School Bus Safety Week
Lisa Beech, transportation director for the Pearl River County School District, said it is important to remember school bus safety all year long.
“We’ve still got a public that doesn’t view buses as having our most precious cargo,” Beech said.
The biggest safety concern for buses is motorists who pass stopped or slowing buses, Beech said.
“When a child gets hurt from a school bus, it’s usually because they’re in that danger zone, within 10 feet of the bus, getting on or off,” Beech said.
Nathan’s Law makes it easier for districts to hold driver’s accountable, Beech said. The Mississippi law was passed in 2011 after 5-year-old Nathan Key was killed by a hit and run driver when he was getting off his school bus in northern Mississippi. According to a press release from the Mississippi Association of School Superintendents, one Mississippi child was killed in a school bus related incident in 2018. Dalen Thomas, a 9-year-old student in Lee County, was hit by a pickup truck on Oct. 31 as he boarded his school bus, the release states.

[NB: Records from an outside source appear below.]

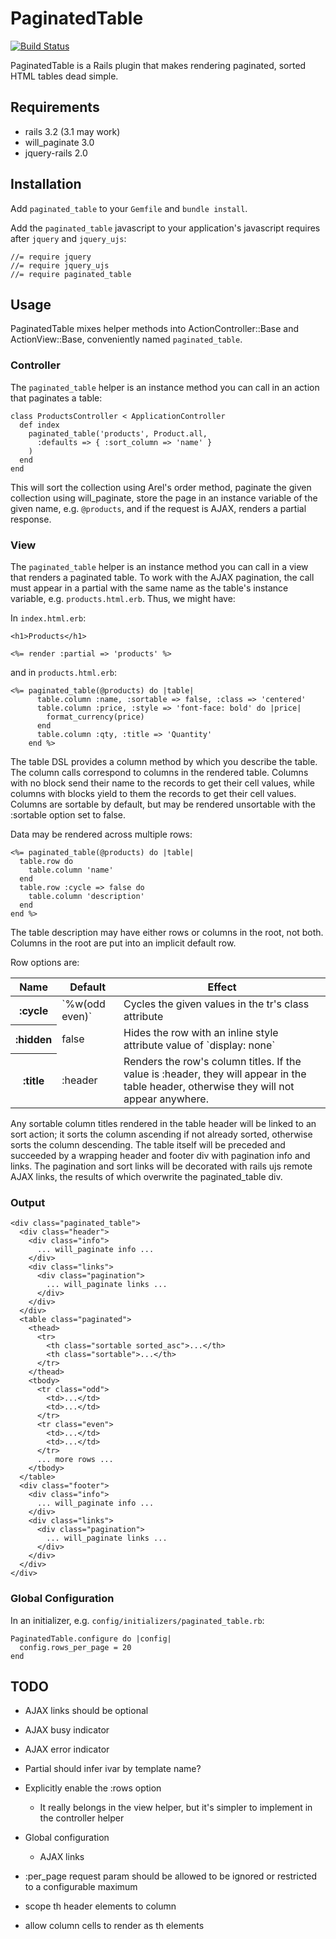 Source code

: # PaginatedTable

[![Build Status](https://secure.travis-ci.org/dball/paginated_table.png)](http://travis-ci.org/dball/paginated_table)

PaginatedTable is a Rails plugin that makes rendering paginated, sorted
HTML tables dead simple.

## Requirements

* rails 3.2 (3.1 may work)
* will_paginate 3.0
* jquery-rails 2.0

## Installation

Add `paginated_table` to your `Gemfile` and `bundle install`.

Add the `paginated_table` javascript to your application's javascript
requires after `jquery` and `jquery_ujs`:

    //= require jquery
    //= require jquery_ujs
    //= require paginated_table

## Usage

PaginatedTable mixes helper methods into ActionController::Base and
ActionView::Base, conveniently named `paginated_table`.

### Controller

The `paginated_table` helper is an instance method you can call in an
action that paginates a table:

    class ProductsController < ApplicationController
      def index
        paginated_table('products', Product.all,
          :defaults => { :sort_column => 'name' }
        )
      end
    end

This will sort the collection using Arel's order method, paginate
the given collection using will_paginate, store the
page in an instance variable of the given name, e.g. `@products`,
and if the request is AJAX, renders a partial response.

### View

The `paginated_table` helper is an instance method you can call in a
view that renders a paginated table. To work with the AJAX pagination,
the call must appear in a partial with the same name as the table's
instance variable, e.g. `products.html.erb`. Thus, we might have:

In `index.html.erb`:

    <h1>Products</h1>

    <%= render :partial => 'products' %>

and in `products.html.erb`:

    <%= paginated_table(@products) do |table|
          table.column :name, :sortable => false, :class => 'centered'
          table.column :price, :style => 'font-face: bold' do |price|
            format_currency(price)
          end
          table.column :qty, :title => 'Quantity'
        end %>

The table DSL provides a column method by which you describe the table.
The column calls correspond to columns in the rendered table. Columns
with no block send their name to the records to get their cell values, while
columns with blocks yield to them the records to get their cell values.
Columns are sortable by default, but may be rendered unsortable with the
:sortable option set to false.

Data may be rendered across multiple rows:

    <%= paginated_table(@products) do |table|
      table.row do
        table.column 'name'
      end
      table.row :cycle => false do
        table.column 'description'
      end
    end %>

The table description may have either rows or columns in the root, not both.
Columns in the root are put into an implicit default row.

Row options are:

<table>
  <thead>
    <tr>
      <th>Name</th>
      <th>Default</th>
      <th>Effect</th>
    </tr>
  </thead>
  <tbody>
    <tr>
      <th>:cycle</th>
      <td>`%w(odd even)`</td>
      <td>Cycles the given values in the tr's class attribute</td>
    </tr>
    <tr>
      <th>:hidden</th>
      <td>false</td>
      <td>Hides the row with an inline style attribute value of `display: none`</td>
    </tr>
    <tr>
      <th>:title</th>
      <td>:header</td>
      <td>Renders the row's column titles. If the value is :header, they will appear
          in the table header, otherwise they will not appear anywhere.</td>
    </tr>
  </tbody>
</table>

Any sortable column titles rendered in the table header will be linked to
an sort action; it sorts the column ascending if not already sorted, otherwise
sorts the column descending. The table itself will be preceded and succeeded
by a wrapping header and footer div with pagination info and links. The
pagination and sort links will be decorated with rails ujs remote AJAX links,
the results of which overwrite the paginated_table div.

### Output

    <div class="paginated_table">
      <div class="header">
        <div class="info">
          ... will_paginate info ...
        </div>
        <div class="links">
          <div class="pagination">
            ... will_paginate links ...
          </div>
        </div>
      </div>
      <table class="paginated">
        <thead>
          <tr>
            <th class="sortable sorted_asc">...</th>
            <th class="sortable">...</th>
          </tr>
        </thead>
        <tbody>
          <tr class="odd">
            <td>...</td>
            <td>...</td>
          </tr>
          <tr class="even">
            <td>...</td>
            <td>...</td>
          </tr>
          ... more rows ...
        </tbody>
      </table>
      <div class="footer">
        <div class="info">
          ... will_paginate info ...
        </div>
        <div class="links">
          <div class="pagination">
            ... will_paginate links ...
          </div>
        </div>
      </div>
    </div>

### Global Configuration

In an initializer, e.g. `config/initializers/paginated_table.rb`:

    PaginatedTable.configure do |config|
      config.rows_per_page = 20
    end

## TODO

* AJAX links should be optional

* AJAX busy indicator

* AJAX error indicator

* Partial should infer ivar by template name?

* Explicitly enable the :rows option
  * It really belongs in the view helper, but it's simpler to implement
    in the controller helper

* Global configuration
  * AJAX links

* :per_page request param should be allowed to be ignored or restricted
  to a configurable maximum

* scope th header elements to column

* allow column cells to render as th elements
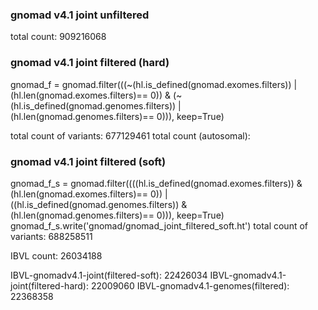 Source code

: 
### gnomad v4.1 joint unfiltered
total count: 909216068
### gnomad v4.1 joint filtered (hard)
gnomad_f = gnomad.filter(((~(hl.is_defined(gnomad.exomes.filters)) | (hl.len(gnomad.exomes.filters)== 0)) & (~(hl.is_defined(gnomad.genomes.filters)) | (hl.len(gnomad.genomes.filters)== 0))), keep=True)

total count of variants: 677129461
total count (autosomal):

### gnomad v4.1 joint filtered (soft)
gnomad_f_s = gnomad.filter((((hl.is_defined(gnomad.exomes.filters)) & (hl.len(gnomad.exomes.filters)== 0)) | ((hl.is_defined(gnomad.genomes.filters)) & (hl.len(gnomad.genomes.filters)== 0))), keep=True)
gnomad_f_s.write('gnomad/gnomad_joint_filtered_soft.ht')
total count of variants: 688258511 


IBVL count:
26034188

IBVL-gnomadv4.1-joint(filtered-soft): 22426034
IBVL-gnomadv4.1-joint(filtered-hard): 22009060
IBVL-gnomadv4.1-genomes(filtered): 22368358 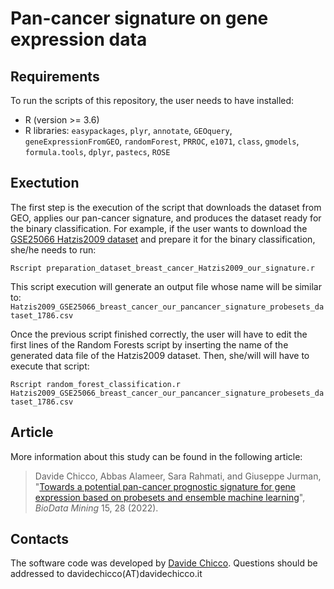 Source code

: # Pan-cancer signature on gene expression data

## Requirements
To run the scripts of this repository, the user needs to have installed:
* R (version >= 3.6)
* R libraries: `easypackages`, `plyr`, `annotate`, `GEOquery`, `geneExpressionFromGEO`, `randomForest`,  `PRROC`, `e1071`, `class`, `gmodels`, `formula.tools`, `dplyr`, `pastecs`, `ROSE`

## Exectution
The first step is the execution of the script that downloads the dataset from GEO, applies our pan-cancer signature, and produces the dataset ready for the binary classification.
For example, if the user wants to download the [GSE25066 Hatzis2009 dataset](https://www.ncbi.nlm.nih.gov/geo/query/acc.cgi?acc=gse25066) and prepare it for the binary classification, she/he needs to run:


`Rscript preparation_dataset_breast_cancer_Hatzis2009_our_signature.r`

This script execution will generate an output file whose name will be similar to: `Hatzis2009_GSE25066_breast_cancer_our_pancancer_signature_probesets_dataset_1786.csv`

Once the previous script finished correctly, the user will have to edit the first lines of the Random Forests script by inserting the name of the generated data file of the Hatzis2009 dataset. Then, she/will will have to execute that script:

`Rscript random_forest_classification.r Hatzis2009_GSE25066_breast_cancer_our_pancancer_signature_probesets_dataset_1786.csv`

## Article
More information about this study can be found in the following article:

> Davide Chicco, Abbas Alameer,  Sara Rahmati, and Giuseppe Jurman, "[Towards a potential pan-cancer prognostic signature for gene expression based on probesets and ensemble machine learning](https://doi.org/10.1186/s13040-022-00312-y)", _BioData Mining_ 15, 28 (2022).

## Contacts
The software code was developed by [Davide Chicco](https://www.DavideChicco.it). Questions should be
addressed to davidechicco(AT)davidechicco.it

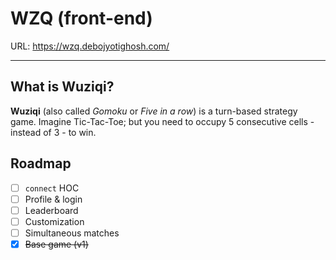 # WZQ (front-end)

URL: https://wzq.debojyotighosh.com/

---

## What is Wuziqi?

**Wuziqi** (also called _Gomoku_ or _Five in a row_) is a turn-based strategy game. Imagine Tic-Tac-Toe; but you need to occupy 5 consecutive cells - instead of 3 - to win.

## Roadmap

- [ ] `connect` HOC
- [ ] Profile & login
- [ ] Leaderboard
- [ ] Customization
- [ ] Simultaneous matches
- [x] ~~Base game (v1)~~ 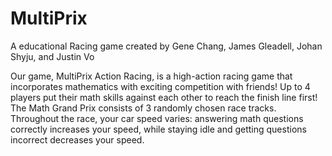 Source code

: # MultiPrix

A educational Racing game created by Gene Chang, James Gleadell, Johan Shyju, and Justin Vo

Our game, MultiPrix Action Racing, is a high-action racing game that incorporates mathematics with exciting competition with friends! Up to 4 players put their math skills against each other to reach the finish line first! The Math Grand Prix consists of 3 randomly chosen race tracks. Throughout the race, your car speed varies: answering math questions correctly increases your speed, while staying idle and getting questions incorrect decreases your speed.
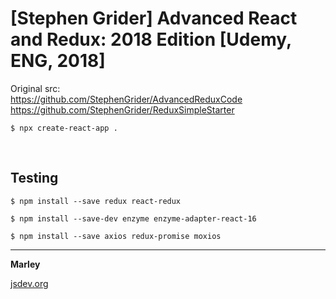 # [Stephen Grider]  Advanced React and Redux: 2018 Edition [Udemy, ENG, 2018]

Original src:  
https://github.com/StephenGrider/AdvancedReduxCode  
https://github.com/StephenGrider/ReduxSimpleStarter


    $ npx create-react-app .

<br/>

## Testing

    $ npm install --save redux react-redux

    $ npm install --save-dev enzyme enzyme-adapter-react-16

    $ npm install --save axios redux-promise moxios


---

**Marley**

<a href="https://jsdev.org">jsdev.org</a>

When drivers pass a stopped school bus in Pearl River County, the bus driver tries to take down the vehicle’s tags and the Pearl River County School District pursues charges for any vehicle that passes the bus, Beech said. Still, every week cars pass stopped school buses in this county, Beech said.
If no children are injured, the fine for passing a stopped school bus can be up to $700; but can be a minimum of $350 for a first offense.
On a two-lane road, vehicles in both lanes must stop if the bus is unloading children, said Sheriff David Allison. On a four lane road with a median, drivers in the lanes opposite the bus do not have to stop, Allison said, but vehicles behind a bus always need to stop.
“To the citizens in vehicles or commercial vehicles, if you see a school bus, pay attention and slow down and of course always stop if the bus is stopped letting children off,” Allison said.
School buses are safer than passenger vehicles, said Beech, and include many additional safety measures, like side panels that are reinforced every two feet.
Bus drivers are trained in first aid and CPR, and are subject to random drug and alcohol testing, Beech said.
Bus driver Jane Leaming said the biggest safety concern on her route is when cars pass her on Ceasar Road in the early morning hours when it is still dark.
Leaming has worked with parents to establish a drop-off point for multiple kids farther along the route, so that she is able to pick them up when there is some sunlight.
Maintaining trusting relationships between parents and bus drivers helps keep students safe, Beech said.